• **Instructions for the task**: Please transcribe the following records in full, exactly as given.
'''
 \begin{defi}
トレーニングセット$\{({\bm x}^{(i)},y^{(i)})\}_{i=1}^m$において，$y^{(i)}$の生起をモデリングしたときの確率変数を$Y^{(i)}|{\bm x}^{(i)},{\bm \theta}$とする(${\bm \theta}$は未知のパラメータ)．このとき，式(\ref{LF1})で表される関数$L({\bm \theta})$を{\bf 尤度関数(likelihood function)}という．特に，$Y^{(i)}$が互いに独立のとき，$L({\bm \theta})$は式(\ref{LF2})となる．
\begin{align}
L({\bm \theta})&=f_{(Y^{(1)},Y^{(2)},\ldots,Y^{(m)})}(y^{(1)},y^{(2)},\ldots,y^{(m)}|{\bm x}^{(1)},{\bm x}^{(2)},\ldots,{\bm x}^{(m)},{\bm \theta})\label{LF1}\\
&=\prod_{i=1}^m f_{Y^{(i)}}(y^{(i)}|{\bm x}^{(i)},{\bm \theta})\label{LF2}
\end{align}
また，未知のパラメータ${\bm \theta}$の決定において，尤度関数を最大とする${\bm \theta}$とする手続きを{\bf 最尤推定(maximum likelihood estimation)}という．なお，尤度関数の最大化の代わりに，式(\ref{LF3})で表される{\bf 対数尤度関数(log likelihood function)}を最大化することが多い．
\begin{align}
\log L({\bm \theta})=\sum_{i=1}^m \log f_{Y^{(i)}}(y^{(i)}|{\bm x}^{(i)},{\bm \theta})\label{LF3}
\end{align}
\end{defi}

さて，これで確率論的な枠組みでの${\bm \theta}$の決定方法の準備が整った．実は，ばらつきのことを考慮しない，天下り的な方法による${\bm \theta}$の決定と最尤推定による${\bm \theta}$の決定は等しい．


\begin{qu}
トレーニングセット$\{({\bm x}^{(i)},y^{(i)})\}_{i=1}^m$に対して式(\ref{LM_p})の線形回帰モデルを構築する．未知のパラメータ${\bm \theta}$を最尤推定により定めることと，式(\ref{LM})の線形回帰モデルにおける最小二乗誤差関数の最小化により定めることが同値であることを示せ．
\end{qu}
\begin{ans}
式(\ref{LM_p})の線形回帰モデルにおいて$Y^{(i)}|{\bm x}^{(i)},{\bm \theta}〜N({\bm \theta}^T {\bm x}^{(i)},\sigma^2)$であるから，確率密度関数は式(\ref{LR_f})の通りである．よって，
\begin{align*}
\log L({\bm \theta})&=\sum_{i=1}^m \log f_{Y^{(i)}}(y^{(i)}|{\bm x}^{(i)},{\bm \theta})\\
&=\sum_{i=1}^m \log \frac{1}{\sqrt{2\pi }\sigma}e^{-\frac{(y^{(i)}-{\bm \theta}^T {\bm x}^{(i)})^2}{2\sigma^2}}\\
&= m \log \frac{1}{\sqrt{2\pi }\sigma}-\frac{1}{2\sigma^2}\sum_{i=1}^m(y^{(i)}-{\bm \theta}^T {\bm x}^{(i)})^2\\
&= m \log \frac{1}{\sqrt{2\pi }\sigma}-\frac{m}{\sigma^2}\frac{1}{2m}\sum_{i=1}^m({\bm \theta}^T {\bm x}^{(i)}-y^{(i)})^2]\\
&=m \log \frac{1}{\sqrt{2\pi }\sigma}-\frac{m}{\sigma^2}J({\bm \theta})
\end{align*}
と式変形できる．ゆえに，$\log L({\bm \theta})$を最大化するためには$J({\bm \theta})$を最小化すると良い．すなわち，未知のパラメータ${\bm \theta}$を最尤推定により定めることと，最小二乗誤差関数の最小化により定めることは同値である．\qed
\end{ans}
'''
• **Your solution**:
 \begin{defi}
トレーニングセット$\{({\bm x}^{(i)},y^{(i)})\}_{i=1}^m$において，$y^{(i)}$の生起をモデリングしたときの確率変数を$Y^{(i)}|{\bm x}^{(i)},{\bm \theta}$とする(${\bm \theta}$は未知のパラメータ)．このとき，式(\ref{LF1})で表される関数$L({\bm \theta})$を{\bf 尤度関数(likelihood function)}という．特に，$Y^{(i)}$が互いに独立のとき，$L({\bm \theta})$は式(\ref{LF2})となる．
\begin{align}
L({\bm \theta})&=f_{(Y^{(1)},Y^{(2)},\ldots,Y^{(m)})}(y^{(1)},y^{(2)},\ldots,y^{(m)}|{\bm x}^{(1)},{\bm x}^{(2)},\ldots,{\bm x}^{(m)},{\bm \theta})\label{LF1}\\
&=\prod_{i=1}^m f_{Y^{(i)}}(y^{(i)}|{\bm x}^{(i)},{\bm \theta})\label{LF2}
\end{align}
また，未知のパラメータ${\bm \theta}$の決定において，尤度関数を最大とする${\bm \theta}$とする手続きを{\bf 最尤推定(maximum likelihood estimation)}という．なお，尤度関数の最大化の代わりに，式(\ref{LF3})で表される{\bf 対数尤度関数(log likelihood function)}を最大化することが多い．
\begin{align}
\log L({\bm \theta})=\sum_{i=1}^m \log f_{Y^{(i)}}(y^{(i)}|{\bm x}^{(i)},{\bm \theta})\label{LF3}
\end{align}
\end{defi}

さて，これで確率論的な枠組みでの${\bm \theta}$の決定方法の準備が整った．実は，ばらつきのことを考慮しない，天下り的な方法による${\bm \theta}$の決定と最尤推定による${\bm \theta}$の決定は等しい．


\begin{qu}
トレーニングセット$\{({\bm x}^{(i)},y^{(i)})\}_{i=1}^m$に対して式(\ref{LM_p})の線形回帰モデルを構築する．未知のパラメータ${\bm \theta}$を最尤推定により定めることと，式(\ref{LM})の線形回帰モデルにおける最小二乗誤差関数の最小化により定めることが同値であることを示せ．
\end{qu}
\begin{ans}
式(\ref{LM_p})の線形回帰モデルにおいて$Y^{(i)}|{\bm x}^{(i)},{\bm \theta}〜N({\bm \theta}^T {\bm x}^{(i)},\sigma^2)$であるから，確率密度関数は式(\ref{LR_f})の通りである．よって，
\begin{align*}
\log L({\bm \theta})&=\sum_{i=1}^m \log f_{Y^{(i)}}(y^{(i)}|{\bm x}^{(i)},{\bm \theta})\\
&=\sum_{i=1}^m \log \frac{1}{\sqrt{2\pi }\sigma}e^{-\frac{(y^{(i)}-{\bm \theta}^T {\bm x}^{(i)})^2}{2\sigma^2}}\\
&= m \log \frac{1}{\sqrt{2\pi }\sigma}-\frac{1}{2\sigma^2}\sum_{i=1}^m(y^{(i)}-{\bm \theta}^T {\bm x}^{(i)})^2\\
&= m \log \frac{1}{\sqrt{2\pi }\sigma}-\frac{m}{\sigma^2}\frac{1}{2m}\sum_{i=1}^m({\bm \theta}^T {\bm x}^{(i)}-y^{(i)})^2]\\
&=m \log \frac{1}{\sqrt{2\pi }\sigma}-\frac{m}{\sigma^2}J({\bm \theta})
\end{align*}
と式変形できる．ゆえに，$\log L({\bm \theta})$を最大化するためには$J({\bm \theta})$を最小化すると良い．すなわち，未知のパラメータ${\bm \theta}$を最尤推定により定めることと，最小二乗誤差関数の最小化により定めることは同値である．\qed
\end{ans}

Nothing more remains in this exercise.